Top of Record excerpts

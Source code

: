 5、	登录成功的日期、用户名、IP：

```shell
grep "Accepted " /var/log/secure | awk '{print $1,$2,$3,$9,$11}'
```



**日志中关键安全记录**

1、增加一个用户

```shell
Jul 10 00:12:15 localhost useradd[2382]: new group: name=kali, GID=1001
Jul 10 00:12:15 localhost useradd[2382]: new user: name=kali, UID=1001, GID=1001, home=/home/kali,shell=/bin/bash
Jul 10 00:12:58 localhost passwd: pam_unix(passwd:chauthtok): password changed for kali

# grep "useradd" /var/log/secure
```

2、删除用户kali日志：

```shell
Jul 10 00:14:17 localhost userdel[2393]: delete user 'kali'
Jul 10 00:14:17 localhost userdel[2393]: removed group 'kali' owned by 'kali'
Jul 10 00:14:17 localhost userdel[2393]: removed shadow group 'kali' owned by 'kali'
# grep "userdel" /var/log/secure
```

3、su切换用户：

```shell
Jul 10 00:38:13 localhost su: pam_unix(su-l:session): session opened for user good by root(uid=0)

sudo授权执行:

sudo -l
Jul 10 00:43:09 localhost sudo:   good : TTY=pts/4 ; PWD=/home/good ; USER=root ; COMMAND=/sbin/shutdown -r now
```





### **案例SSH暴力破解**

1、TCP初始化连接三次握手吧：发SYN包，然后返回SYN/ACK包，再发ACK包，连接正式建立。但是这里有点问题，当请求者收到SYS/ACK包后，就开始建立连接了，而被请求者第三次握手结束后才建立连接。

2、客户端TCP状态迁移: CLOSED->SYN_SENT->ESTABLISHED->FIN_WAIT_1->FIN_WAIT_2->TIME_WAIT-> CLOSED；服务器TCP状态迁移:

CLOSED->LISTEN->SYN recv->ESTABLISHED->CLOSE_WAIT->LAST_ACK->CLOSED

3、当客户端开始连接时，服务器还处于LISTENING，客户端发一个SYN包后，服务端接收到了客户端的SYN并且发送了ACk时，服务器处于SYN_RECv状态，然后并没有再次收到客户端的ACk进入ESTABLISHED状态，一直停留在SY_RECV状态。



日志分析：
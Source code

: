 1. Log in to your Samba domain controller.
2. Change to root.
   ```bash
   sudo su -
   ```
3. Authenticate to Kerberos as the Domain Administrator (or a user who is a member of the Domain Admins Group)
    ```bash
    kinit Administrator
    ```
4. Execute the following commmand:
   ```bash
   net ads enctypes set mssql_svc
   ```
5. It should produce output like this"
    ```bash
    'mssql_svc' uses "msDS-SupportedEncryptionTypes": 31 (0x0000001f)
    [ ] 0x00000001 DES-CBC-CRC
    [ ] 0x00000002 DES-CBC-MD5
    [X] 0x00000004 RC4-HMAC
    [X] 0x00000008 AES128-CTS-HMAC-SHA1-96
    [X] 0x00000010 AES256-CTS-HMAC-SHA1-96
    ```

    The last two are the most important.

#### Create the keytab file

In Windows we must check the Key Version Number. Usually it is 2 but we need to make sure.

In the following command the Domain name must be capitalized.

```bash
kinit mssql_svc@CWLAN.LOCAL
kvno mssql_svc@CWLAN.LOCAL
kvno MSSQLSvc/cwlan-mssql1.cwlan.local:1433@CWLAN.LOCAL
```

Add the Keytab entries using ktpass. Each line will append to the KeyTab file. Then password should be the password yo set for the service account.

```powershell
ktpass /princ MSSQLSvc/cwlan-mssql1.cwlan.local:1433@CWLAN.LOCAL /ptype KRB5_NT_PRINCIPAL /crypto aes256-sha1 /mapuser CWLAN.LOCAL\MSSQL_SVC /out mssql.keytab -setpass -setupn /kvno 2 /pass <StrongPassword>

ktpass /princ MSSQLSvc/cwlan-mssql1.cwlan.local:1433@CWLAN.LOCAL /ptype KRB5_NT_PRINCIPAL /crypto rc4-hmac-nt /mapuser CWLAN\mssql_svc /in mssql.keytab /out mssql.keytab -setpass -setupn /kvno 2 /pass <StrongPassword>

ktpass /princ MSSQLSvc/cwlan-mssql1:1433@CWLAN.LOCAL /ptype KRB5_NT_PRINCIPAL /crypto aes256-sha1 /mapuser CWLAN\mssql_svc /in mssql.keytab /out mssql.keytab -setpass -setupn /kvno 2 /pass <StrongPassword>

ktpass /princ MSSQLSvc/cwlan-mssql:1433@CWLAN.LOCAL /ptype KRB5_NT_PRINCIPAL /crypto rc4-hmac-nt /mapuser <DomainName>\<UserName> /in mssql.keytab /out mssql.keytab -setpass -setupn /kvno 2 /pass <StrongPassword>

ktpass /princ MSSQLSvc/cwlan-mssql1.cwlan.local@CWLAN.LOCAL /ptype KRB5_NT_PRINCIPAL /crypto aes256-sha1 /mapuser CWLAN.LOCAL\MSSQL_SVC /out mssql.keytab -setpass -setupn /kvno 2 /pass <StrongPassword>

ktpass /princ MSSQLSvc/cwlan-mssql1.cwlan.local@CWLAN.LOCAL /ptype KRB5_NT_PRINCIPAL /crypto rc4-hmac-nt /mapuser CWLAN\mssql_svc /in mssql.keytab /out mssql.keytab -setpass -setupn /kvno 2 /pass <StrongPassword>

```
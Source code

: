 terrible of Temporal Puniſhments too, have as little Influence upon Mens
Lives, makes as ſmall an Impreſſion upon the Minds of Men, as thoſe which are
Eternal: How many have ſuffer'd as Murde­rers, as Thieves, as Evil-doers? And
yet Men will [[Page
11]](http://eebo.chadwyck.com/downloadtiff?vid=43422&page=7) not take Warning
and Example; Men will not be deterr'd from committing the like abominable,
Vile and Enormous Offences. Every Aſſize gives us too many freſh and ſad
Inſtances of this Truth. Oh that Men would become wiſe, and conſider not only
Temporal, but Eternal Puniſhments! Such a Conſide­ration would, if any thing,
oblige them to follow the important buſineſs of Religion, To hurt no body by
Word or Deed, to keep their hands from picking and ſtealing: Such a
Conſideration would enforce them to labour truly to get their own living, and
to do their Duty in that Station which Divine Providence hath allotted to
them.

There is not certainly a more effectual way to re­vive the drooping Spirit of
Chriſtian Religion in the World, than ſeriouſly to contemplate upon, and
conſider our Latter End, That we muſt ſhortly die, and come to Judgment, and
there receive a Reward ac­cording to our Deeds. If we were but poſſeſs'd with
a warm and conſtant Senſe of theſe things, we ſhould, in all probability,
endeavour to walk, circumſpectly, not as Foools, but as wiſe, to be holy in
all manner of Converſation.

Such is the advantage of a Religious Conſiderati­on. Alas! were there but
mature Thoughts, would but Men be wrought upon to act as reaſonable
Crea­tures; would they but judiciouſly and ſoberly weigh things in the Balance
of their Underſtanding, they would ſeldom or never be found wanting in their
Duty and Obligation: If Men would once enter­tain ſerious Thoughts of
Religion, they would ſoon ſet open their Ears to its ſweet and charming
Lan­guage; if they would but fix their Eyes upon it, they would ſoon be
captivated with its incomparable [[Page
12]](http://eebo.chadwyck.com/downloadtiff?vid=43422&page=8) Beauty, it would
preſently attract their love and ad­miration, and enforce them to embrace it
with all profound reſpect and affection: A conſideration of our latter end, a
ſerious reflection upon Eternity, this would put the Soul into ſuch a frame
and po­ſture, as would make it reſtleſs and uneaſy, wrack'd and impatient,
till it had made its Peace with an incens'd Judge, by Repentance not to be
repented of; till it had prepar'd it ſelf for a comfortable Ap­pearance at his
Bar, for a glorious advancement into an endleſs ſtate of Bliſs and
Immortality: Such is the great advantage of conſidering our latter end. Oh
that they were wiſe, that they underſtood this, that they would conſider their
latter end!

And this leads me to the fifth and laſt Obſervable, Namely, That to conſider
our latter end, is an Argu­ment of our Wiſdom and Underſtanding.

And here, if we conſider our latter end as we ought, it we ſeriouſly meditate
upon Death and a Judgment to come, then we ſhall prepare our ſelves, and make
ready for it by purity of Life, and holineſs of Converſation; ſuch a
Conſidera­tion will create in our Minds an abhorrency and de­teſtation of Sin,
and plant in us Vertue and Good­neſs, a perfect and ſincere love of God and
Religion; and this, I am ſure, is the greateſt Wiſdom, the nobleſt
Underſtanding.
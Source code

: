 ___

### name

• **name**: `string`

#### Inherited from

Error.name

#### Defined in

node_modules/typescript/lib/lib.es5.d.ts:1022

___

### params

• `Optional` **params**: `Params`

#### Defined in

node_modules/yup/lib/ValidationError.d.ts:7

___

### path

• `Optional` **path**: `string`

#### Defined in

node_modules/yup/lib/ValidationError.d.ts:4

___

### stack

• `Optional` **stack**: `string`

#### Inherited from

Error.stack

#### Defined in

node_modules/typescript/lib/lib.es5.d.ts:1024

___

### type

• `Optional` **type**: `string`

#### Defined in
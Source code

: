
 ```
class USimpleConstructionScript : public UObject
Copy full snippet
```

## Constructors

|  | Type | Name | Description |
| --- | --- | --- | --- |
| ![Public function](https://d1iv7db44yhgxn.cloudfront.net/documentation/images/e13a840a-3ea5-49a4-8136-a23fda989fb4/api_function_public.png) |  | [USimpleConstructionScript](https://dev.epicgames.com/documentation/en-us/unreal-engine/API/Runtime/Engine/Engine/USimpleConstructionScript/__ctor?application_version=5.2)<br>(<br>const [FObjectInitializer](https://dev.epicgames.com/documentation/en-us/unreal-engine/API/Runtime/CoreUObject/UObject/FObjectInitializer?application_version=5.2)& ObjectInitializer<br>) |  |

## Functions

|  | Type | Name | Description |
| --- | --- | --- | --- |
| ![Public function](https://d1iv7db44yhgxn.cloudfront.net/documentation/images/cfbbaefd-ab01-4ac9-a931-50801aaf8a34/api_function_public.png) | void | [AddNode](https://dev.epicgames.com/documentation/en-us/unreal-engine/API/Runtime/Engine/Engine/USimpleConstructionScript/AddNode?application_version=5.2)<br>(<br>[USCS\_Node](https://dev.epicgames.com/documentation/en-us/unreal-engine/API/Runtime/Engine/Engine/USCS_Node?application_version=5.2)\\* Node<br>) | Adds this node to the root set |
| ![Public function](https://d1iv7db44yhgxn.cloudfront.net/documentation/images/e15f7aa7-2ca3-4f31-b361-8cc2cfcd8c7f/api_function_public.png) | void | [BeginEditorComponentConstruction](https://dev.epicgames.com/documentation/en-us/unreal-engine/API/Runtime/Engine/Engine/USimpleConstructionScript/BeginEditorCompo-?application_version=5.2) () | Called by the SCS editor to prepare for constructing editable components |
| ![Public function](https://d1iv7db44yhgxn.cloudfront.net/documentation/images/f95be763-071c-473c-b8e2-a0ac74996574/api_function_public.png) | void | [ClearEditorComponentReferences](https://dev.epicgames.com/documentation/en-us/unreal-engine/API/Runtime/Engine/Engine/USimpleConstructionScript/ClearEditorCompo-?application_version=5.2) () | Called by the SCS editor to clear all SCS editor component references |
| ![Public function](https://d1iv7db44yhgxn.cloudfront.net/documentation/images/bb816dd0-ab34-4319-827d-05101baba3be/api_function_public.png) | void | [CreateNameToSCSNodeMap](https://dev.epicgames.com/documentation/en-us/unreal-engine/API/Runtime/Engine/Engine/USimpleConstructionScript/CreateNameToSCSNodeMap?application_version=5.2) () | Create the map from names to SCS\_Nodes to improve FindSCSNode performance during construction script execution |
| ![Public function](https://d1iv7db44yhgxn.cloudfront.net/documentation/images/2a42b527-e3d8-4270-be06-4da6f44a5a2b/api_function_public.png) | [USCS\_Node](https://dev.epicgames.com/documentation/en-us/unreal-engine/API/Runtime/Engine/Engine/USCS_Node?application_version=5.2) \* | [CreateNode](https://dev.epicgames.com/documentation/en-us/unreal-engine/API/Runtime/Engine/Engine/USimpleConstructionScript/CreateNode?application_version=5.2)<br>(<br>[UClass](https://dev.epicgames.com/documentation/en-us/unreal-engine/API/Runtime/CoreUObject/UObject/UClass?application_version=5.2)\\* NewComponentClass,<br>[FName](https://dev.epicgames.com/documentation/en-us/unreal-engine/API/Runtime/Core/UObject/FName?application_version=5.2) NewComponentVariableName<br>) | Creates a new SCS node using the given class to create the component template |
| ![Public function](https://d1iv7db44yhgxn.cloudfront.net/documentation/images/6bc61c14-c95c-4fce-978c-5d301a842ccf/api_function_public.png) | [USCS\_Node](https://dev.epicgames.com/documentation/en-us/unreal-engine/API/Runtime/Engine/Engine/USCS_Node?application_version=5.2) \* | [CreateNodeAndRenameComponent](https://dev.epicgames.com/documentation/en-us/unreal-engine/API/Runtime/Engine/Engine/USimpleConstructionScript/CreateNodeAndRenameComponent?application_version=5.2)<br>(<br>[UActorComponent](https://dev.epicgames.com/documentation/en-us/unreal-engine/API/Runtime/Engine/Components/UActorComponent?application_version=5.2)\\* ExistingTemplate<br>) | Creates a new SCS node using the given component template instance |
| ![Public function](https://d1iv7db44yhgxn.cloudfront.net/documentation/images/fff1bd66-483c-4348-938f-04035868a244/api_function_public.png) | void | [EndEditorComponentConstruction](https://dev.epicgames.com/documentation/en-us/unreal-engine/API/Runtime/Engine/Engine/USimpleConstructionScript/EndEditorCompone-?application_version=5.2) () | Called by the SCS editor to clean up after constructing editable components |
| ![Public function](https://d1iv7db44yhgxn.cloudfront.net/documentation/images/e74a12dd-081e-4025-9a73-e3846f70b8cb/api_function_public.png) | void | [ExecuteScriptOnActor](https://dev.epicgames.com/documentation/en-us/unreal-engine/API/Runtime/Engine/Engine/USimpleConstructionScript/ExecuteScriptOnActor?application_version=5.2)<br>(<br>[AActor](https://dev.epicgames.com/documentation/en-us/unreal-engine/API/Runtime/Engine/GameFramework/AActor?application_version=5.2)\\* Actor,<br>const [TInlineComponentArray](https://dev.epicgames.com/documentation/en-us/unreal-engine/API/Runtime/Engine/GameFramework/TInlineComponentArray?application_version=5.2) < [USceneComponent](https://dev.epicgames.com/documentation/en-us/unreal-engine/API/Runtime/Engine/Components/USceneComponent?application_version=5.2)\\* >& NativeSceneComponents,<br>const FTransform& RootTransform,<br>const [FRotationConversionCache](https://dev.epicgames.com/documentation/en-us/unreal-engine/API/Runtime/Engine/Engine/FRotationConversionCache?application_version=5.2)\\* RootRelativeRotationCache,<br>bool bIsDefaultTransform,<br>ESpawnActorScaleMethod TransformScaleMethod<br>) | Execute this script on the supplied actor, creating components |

Bottom of Record excerpts

The task ::
All lines in the data above from the one with "endeavour to walk, circumſpectly, not" through the one with "Lan­guage; if they" must be repeated exactly, and no others.

Your solution ::
endeavour to walk, circumſpectly, not as Foools, but as wiſe, to be holy in
all manner of Converſation.

Such is the advantage of a Religious Conſiderati­on. Alas! were there but
mature Thoughts, would but Men be wrought upon to act as reaſonable
Crea­tures; would they but judiciouſly and ſoberly weigh things in the Balance
of their Underſtanding, they would ſeldom or never be found wanting in their
Duty and Obligation: If Men would once enter­tain ſerious Thoughts of
Religion, they would ſoon ſet open their Ears to its ſweet and charming
Lan­guage; if they would but fix their Eyes upon it, they would ſoon be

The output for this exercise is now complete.